Dateline: Central West End, St. Louis, 2013

As I drift awake, I wonder for a moment where I am—in my world in the city, or in my father’s world in the country? Then, I look to my right and see the marble-topped walnut bedstand–transported from my girlhood room to the city. No matter where I am, I carry my childhood home with me, mostly inside. I’ll always be a country girl.

On my way to my galley kitchen I pass my front room dubbed the Goddess Gathering room which I’ve designed around circled chairs. It’s my life in objects. Layers reveal antiques from the homeplace, beloved artifacts from Africa, paintings and sculpture from art school, rattan furniture from California, and art deco furniture I bought when I moved here in 2007.

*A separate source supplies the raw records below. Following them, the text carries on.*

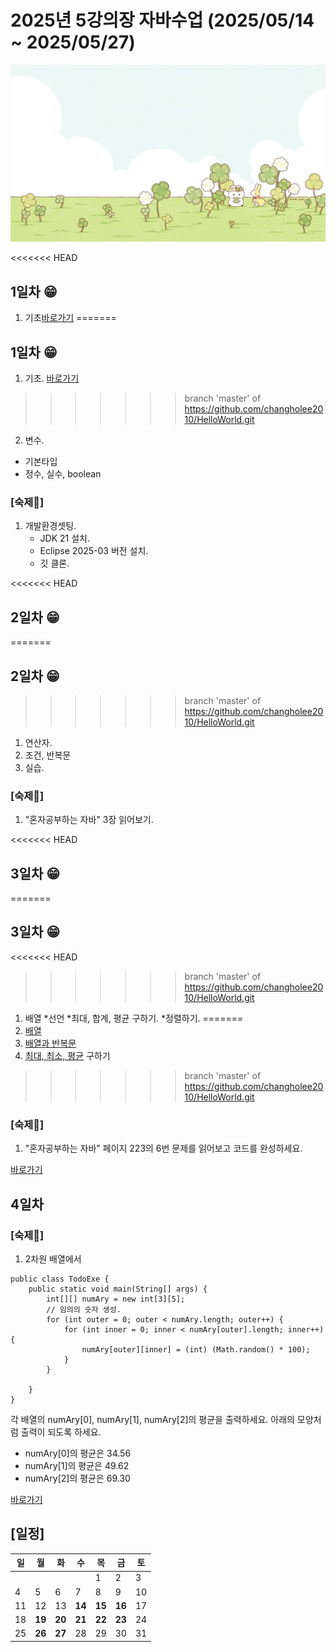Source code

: # 2025년 5강의장 자바수업 (2025/05/14 ~ 2025/05/27)
![main](https://github.com/changholee2010/HelloWorld/blob/master/HelloWorld/images/nice.jpeg)

<<<<<<< HEAD
## 1일차 😁
1. 기초[바로가기](https://github.com/changholee2010/HelloWorld/blob/master/HelloWorld/src/com/yedam/condition/IfExe.java)
=======
## **1일차** 😁
1. 기초. [바로가기](https://github.com/changholee2010/HelloWorld/blob/master/HelloWorld/src/com/yedam/condition/IfExe.java)
>>>>>>> branch 'master' of https://github.com/changholee2010/HelloWorld.git
2. 변수.
  - 기본타입
  - 정수, 실수, boolean
  
### [숙제🛒]
1. 개발환경셋팅.
   - JDK 21 설치.
   - Eclipse 2025-03 버전 설치.
   - 깃 클론.


<<<<<<< HEAD
## 2일차 😁
=======
## **2일차** 😁
>>>>>>> branch 'master' of https://github.com/changholee2010/HelloWorld.git
1. 연산자.
2. 조건, 반복문
3. 실습.

### [숙제🛒]
1. "혼자공부하는 자바" 3장 읽어보기.

<<<<<<< HEAD
## 3일차 😁
=======
## **3일차** 😁
<<<<<<< HEAD
>>>>>>> branch 'master' of https://github.com/changholee2010/HelloWorld.git
1. 배열
 *선언
 *최대, 합계, 평균 구하기.
 *정렬하기.
=======
1. [배열]
2. [배열과 반복문]
3. [최대, 최소, 평균] 구하기

[배열]: https://github.com/changholee2010/HelloWorld/blob/master/HelloWorld/src/com/yedam/ref/NullExe.java
[배열과 반복문]: https://github.com/changholee2010/HelloWorld/blob/master/HelloWorld/src/com/yedam/ref/ArrayExe.java
[최대, 최소, 평균]: https://github.com/changholee2010/HelloWorld/blob/master/HelloWorld/src/com/yedam/ref/ArrayExe1.java
>>>>>>> branch 'master' of https://github.com/changholee2010/HelloWorld.git

### [숙제🛒]
1. "혼자공부하는 자바" 페이지 223의 6번 문제를 읽어보고 코드를 완성하세요.

[바로가기](https://github.com/changholee2010/HelloWorld/blob/master/HelloWorld/src/com/yedam/ref/TodoExe.java)

## **4일차** 


### [숙제🛒]
1. 2차원 배열에서
```
public class TodoExe {
	public static void main(String[] args) {
		int[][] numAry = new int[3][5];
		// 임의의 숫자 생성.
		for (int outer = 0; outer < numAry.length; outer++) {
			for (int inner = 0; inner < numAry[outer].length; inner++) {
				numAry[outer][inner] = (int) (Math.random() * 100);
			}
		}

	}
}
```

각 배열의 numAry[0], numAry[1], numAry[2]의 평균을 출력하세요.
아래의 모양처럼 출력이 되도록 하세요.
- numAry[0]의 평균은 34.56
- numAry[1]의 평균은 49.62
- numAry[2]의 평균은 69.30


[바로가기](https://github.com/changholee2010/HelloWorld/blob/master/HelloWorld/src/com/yedam/ref/app/TodoExe.java)

## [일정]
|일|월|화|수|목|금|토|
|---|---|---|---|---|---|---|
| | | | |1|2|3|
|4|5|6|7|8|9|10|
|11|12|13|**14**|**15**|**16**|17|
|18|**19**|**20**|**21**|**22**|**23**|24|
|25|**26**|**27**|28|29|30|31|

In a flurry I dress for my exercise class at Santé, my health club housed in the lower level of a landmark hotel. At 64 I am perhaps in better shape than I’ve ever been. It’s a brisk walk on sidewalks lined with trees and elegant homes before I reach the cluster of boutiques and restaurants, and then cross the brick street to the side door of the historic Chase Park Plaza. Built in the 1920s it’s welcomed celebrities of all stripes—from movie queens to foreign kings, from popular singers to political leaders. And now me.

My neighborhood is my village. I greet strangers and friends alike on this daily two-block walk. The valets at the side door are my guys. We greet each other with hand jive we’ve invented. Then I stroll into a palace of marble floors, a domed mural, and a gigantic bouquet of flowers placed on a round table in the lobby. Along the way I greet the concierge from Barcelona in Spanish, and get a hug from another of my favorite guys who valet at the front door. Then, I dash down the stairs to enter the sliding doors—my portal to Santé. This is not just a health club for me; it’s a casually elegant social club where I’m known. A. J. at the front desk says, “Good morning, Miss Janet”—a nod to a private joke. I stash my stuff, and hustle to the group exercise room where, as it turns out, I’m the only one there.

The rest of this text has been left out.